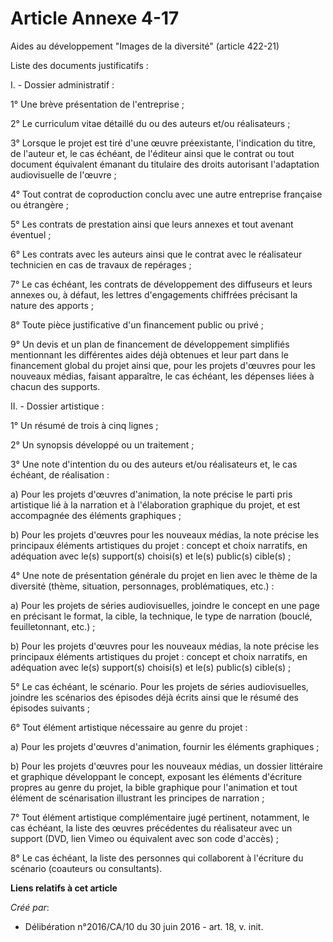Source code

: # Article Annexe 4-17

Aides au développement "Images de la diversité" (article 422-21)

Liste des documents justificatifs :

I. - Dossier administratif :

1° Une brève présentation de l'entreprise ;

2° Le curriculum vitae détaillé du ou des auteurs et/ou réalisateurs ;

3° Lorsque le projet est tiré d'une œuvre préexistante, l'indication du titre, de l'auteur et, le cas échéant, de l'éditeur
ainsi que le contrat ou tout document équivalent émanant du titulaire des droits autorisant l'adaptation audiovisuelle de
l'œuvre ;

4° Tout contrat de coproduction conclu avec une autre entreprise française ou étrangère ;

5° Les contrats de prestation ainsi que leurs annexes et tout avenant éventuel ;

6° Les contrats avec les auteurs ainsi que le contrat avec le réalisateur technicien en cas de travaux de repérages ;

7° Le cas échéant, les contrats de développement des diffuseurs et leurs annexes ou, à défaut, les lettres d'engagements
chiffrées précisant la nature des apports ;

8° Toute pièce justificative d'un financement public ou privé ;

9° Un devis et un plan de financement de développement simplifiés mentionnant les différentes aides déjà obtenues et leur
part dans le financement global du projet ainsi que, pour les projets d'œuvres pour les nouveaux médias, faisant apparaître,
le cas échéant, les dépenses liées à chacun des supports.

II. - Dossier artistique :

1° Un résumé de trois à cinq lignes ;

2° Un synopsis développé ou un traitement ;

3° Une note d'intention du ou des auteurs et/ou réalisateurs et, le cas échéant, de réalisation :

a) Pour les projets d'œuvres d'animation, la note précise le parti pris artistique lié à la narration et à l'élaboration
graphique du projet, et est accompagnée des éléments graphiques ;

b) Pour les projets d'œuvres pour les nouveaux médias, la note précise les principaux éléments artistiques du projet :
concept et choix narratifs, en adéquation avec le(s) support(s) choisi(s) et le(s) public(s) cible(s) ;

4° Une note de présentation générale du projet en lien avec le thème de la diversité (thème, situation, personnages,
problématiques, etc.) :

a) Pour les projets de séries audiovisuelles, joindre le concept en une page en précisant le format, la cible, la technique,
le type de narration (bouclé, feuilletonnant, etc.) ;

b) Pour les projets d'œuvres pour les nouveaux médias, la note précise les principaux éléments artistiques du projet :
concept et choix narratifs, en adéquation avec le(s) support(s) choisi(s) et le(s) public(s) cible(s) ;

5° Le cas échéant, le scénario. Pour les projets de séries audiovisuelles, joindre les scénarios des épisodes déjà écrits
ainsi que le résumé des épisodes suivants ;

6° Tout élément artistique nécessaire au genre du projet :

a) Pour les projets d'œuvres d'animation, fournir les éléments graphiques ;

b) Pour les projets d'œuvres pour les nouveaux médias, un dossier littéraire et graphique développant le concept, exposant
les éléments d'écriture propres au genre du projet, la bible graphique pour l'animation et tout élément de scénarisation
illustrant les principes de narration ;

7° Tout élément artistique complémentaire jugé pertinent, notamment, le cas échéant, la liste des œuvres précédentes du
réalisateur avec un support (DVD, lien Vimeo ou équivalent avec son code d'accès) ;

8° Le cas échéant, la liste des personnes qui collaborent à l'écriture du scénario (coauteurs ou consultants).

**Liens relatifs à cet article**

_Créé par_:

  - Délibération n°2016/CA/10 du 30 juin 2016 - art. 18, v. init.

* AIM OF THE TASK:
The records above need to be copied exactly, with the pictures left out.

* ANSWER:
Source code

: # Article Annexe 4-17

Aides au développement "Images de la diversité" (article 422-21)

Liste des documents justificatifs :

I. - Dossier administratif :

1° Une brève présentation de l'entreprise ;

2° Le curriculum vitae détaillé du ou des auteurs et/ou réalisateurs ;

3° Lorsque le projet est tiré d'une œuvre préexistante, l'indication du titre, de l'auteur et, le cas échéant, de l'éditeur
ainsi que le contrat ou tout document équivalent émanant du titulaire des droits autorisant l'adaptation audiovisuelle de
l'œuvre ;

4° Tout contrat de coproduction conclu avec une autre entreprise française ou étrangère ;

5° Les contrats de prestation ainsi que leurs annexes et tout avenant éventuel ;

6° Les contrats avec les auteurs ainsi que le contrat avec le réalisateur technicien en cas de travaux de repérages ;

7° Le cas échéant, les contrats de développement des diffuseurs et leurs annexes ou, à défaut, les lettres d'engagements
chiffrées précisant la nature des apports ;

8° Toute pièce justificative d'un financement public ou privé ;

9° Un devis et un plan de financement de développement simplifiés mentionnant les différentes aides déjà obtenues et leur
part dans le financement global du projet ainsi que, pour les projets d'œuvres pour les nouveaux médias, faisant apparaître,
le cas échéant, les dépenses liées à chacun des supports.

II. - Dossier artistique :

1° Un résumé de trois à cinq lignes ;

2° Un synopsis développé ou un traitement ;

3° Une note d'intention du ou des auteurs et/ou réalisateurs et, le cas échéant, de réalisation :

a) Pour les projets d'œuvres d'animation, la note précise le parti pris artistique lié à la narration et à l'élaboration
graphique du projet, et est accompagnée des éléments graphiques ;

b) Pour les projets d'œuvres pour les nouveaux médias, la note précise les principaux éléments artistiques du projet :
concept et choix narratifs, en adéquation avec le(s) support(s) choisi(s) et le(s) public(s) cible(s) ;

4° Une note de présentation générale du projet en lien avec le thème de la diversité (thème, situation, personnages,
problématiques, etc.) :

a) Pour les projets de séries audiovisuelles, joindre le concept en une page en précisant le format, la cible, la technique,
le type de narration (bouclé, feuilletonnant, etc.) ;

b) Pour les projets d'œuvres pour les nouveaux médias, la note précise les principaux éléments artistiques du projet :
concept et choix narratifs, en adéquation avec le(s) support(s) choisi(s) et le(s) public(s) cible(s) ;

5° Le cas échéant, le scénario. Pour les projets de séries audiovisuelles, joindre les scénarios des épisodes déjà écrits
ainsi que le résumé des épisodes suivants ;

6° Tout élément artistique nécessaire au genre du projet :

a) Pour les projets d'œuvres d'animation, fournir les éléments graphiques ;

b) Pour les projets d'œuvres pour les nouveaux médias, un dossier littéraire et graphique développant le concept, exposant
les éléments d'écriture propres au genre du projet, la bible graphique pour l'animation et tout élément de scénarisation
illustrant les principes de narration ;

7° Tout élément artistique complémentaire jugé pertinent, notamment, le cas échéant, la liste des œuvres précédentes du
réalisateur avec un support (DVD, lien Vimeo ou équivalent avec son code d'accès) ;

8° Le cas échéant, la liste des personnes qui collaborent à l'écriture du scénario (coauteurs ou consultants).

**Liens relatifs à cet article**

_Créé par_:

  - Délibération n°2016/CA/10 du 30 juin 2016 - art. 18, v. init.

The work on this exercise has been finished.